Earlier this morning tech blogs across the Internet posted articles saying social network Blippy had posted credit card numbers and user data throughout Google search results. The reality, though still serious, was not so disastrous.
Blippy quickly released a press release explaining that only four user accounts were compromised, and not from a leak or a glitch in the system. The data leak was actually from an isolated incident months ago during the service's beta period.
"We addressed the problem and scrubbed the data clean months ago. But the information was still available in Google's cache, which we didn't know about," said Ashvin Kumar, Co-Founder & CEO, in an interview with TechNewsDaily.
The problem has since been fixed, but a Google cache of four users' information remained on Google's servers, unknown to Blippy. The cache gained mainstream attention when someone posted a tweet with an image of Google search results containing the sensitive information.

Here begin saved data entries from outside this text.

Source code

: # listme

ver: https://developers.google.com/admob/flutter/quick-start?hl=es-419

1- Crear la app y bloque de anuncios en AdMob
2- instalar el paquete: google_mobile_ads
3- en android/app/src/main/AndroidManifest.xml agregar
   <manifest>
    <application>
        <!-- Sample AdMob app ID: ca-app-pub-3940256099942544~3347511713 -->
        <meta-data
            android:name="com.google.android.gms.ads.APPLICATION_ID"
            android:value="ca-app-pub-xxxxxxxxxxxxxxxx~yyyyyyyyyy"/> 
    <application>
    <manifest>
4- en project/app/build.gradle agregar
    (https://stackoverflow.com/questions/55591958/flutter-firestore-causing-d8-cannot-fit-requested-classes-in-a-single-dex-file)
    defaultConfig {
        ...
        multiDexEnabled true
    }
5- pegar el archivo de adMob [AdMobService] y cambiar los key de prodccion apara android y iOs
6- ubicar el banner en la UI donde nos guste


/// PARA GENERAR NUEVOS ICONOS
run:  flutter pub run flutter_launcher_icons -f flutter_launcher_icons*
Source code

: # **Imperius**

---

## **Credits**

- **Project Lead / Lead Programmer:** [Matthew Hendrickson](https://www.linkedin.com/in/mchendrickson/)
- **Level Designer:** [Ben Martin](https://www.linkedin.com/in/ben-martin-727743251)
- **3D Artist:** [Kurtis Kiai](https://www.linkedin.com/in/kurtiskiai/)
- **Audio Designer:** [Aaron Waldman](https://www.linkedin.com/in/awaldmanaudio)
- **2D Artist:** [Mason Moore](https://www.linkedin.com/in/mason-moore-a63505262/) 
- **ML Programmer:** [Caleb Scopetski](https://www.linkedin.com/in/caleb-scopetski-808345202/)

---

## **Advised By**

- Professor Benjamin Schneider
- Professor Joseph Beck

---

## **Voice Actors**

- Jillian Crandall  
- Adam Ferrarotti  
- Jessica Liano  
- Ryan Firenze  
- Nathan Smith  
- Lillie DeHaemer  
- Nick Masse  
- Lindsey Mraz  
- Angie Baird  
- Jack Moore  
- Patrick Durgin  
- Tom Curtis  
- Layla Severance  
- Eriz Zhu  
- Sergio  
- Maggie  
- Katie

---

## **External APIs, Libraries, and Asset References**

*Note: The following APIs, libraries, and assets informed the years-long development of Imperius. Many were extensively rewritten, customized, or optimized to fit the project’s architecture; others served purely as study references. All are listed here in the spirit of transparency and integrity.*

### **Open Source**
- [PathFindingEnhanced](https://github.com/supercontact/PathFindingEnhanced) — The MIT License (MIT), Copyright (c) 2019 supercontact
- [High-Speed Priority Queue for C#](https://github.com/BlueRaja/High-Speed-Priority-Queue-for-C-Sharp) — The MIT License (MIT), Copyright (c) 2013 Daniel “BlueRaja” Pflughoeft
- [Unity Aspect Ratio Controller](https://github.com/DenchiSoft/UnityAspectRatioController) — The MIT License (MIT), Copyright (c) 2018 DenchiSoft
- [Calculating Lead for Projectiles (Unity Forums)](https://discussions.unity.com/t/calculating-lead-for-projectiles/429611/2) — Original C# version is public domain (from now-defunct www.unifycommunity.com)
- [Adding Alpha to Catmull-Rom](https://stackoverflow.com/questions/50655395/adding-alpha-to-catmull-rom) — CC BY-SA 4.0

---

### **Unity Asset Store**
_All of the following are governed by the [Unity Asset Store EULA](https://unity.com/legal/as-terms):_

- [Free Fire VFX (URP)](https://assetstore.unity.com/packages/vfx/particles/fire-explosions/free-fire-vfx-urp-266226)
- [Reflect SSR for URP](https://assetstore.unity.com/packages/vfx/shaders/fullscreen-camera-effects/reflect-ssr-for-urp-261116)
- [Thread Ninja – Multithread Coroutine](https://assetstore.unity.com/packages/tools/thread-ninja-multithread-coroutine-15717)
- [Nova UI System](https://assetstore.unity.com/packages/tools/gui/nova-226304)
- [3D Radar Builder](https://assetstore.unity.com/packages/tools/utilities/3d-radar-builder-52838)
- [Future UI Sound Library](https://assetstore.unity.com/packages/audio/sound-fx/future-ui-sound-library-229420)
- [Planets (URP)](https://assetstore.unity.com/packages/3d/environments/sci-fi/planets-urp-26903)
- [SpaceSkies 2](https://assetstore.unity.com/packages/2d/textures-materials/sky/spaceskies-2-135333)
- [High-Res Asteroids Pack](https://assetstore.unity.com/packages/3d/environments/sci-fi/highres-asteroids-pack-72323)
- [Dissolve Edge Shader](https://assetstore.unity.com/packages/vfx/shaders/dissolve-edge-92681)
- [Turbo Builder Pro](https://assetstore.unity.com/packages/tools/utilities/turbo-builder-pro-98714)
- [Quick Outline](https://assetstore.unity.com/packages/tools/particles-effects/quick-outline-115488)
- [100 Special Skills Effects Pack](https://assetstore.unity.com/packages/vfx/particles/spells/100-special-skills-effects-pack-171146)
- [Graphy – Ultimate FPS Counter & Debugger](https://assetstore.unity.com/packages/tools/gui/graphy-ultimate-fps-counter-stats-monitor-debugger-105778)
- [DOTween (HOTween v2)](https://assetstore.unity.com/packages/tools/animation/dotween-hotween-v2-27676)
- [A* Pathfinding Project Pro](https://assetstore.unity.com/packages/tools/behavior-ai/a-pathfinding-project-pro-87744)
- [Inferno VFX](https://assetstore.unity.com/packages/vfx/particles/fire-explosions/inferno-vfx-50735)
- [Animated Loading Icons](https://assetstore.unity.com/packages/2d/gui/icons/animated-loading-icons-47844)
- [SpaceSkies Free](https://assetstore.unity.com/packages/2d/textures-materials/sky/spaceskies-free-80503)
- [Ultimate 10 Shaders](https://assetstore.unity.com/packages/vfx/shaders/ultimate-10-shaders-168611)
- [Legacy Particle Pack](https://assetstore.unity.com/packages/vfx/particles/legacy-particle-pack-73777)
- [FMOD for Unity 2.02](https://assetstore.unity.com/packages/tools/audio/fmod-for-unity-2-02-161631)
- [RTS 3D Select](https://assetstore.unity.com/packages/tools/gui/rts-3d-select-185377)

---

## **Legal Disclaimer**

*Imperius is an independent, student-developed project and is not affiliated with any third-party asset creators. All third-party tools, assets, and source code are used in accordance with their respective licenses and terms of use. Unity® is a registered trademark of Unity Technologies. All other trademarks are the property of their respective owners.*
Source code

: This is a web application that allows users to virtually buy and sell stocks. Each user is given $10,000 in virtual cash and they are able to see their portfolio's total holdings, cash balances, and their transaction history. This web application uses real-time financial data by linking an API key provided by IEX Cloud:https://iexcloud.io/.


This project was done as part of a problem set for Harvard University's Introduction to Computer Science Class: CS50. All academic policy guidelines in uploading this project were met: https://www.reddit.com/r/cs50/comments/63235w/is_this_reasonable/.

"We reached out to Google, immediately," Kumar said. "This is one of the most important things to us, making sure data is safe and consumers feel comfortable using our service."
Google has since cleared the cached data from Blippy, eliminating the problem, and Blippy is contacting those whose data was displayed in the search results. Blippy is also reviewing ways to increase site security.
"The headlines made it seem like every user's credit card numbers were spread across the Internet. It's really four users in a Google cache," Kumar said. "It's definitely serious, but the headlines were pretty sensationalistic, so that frustrates us a bit."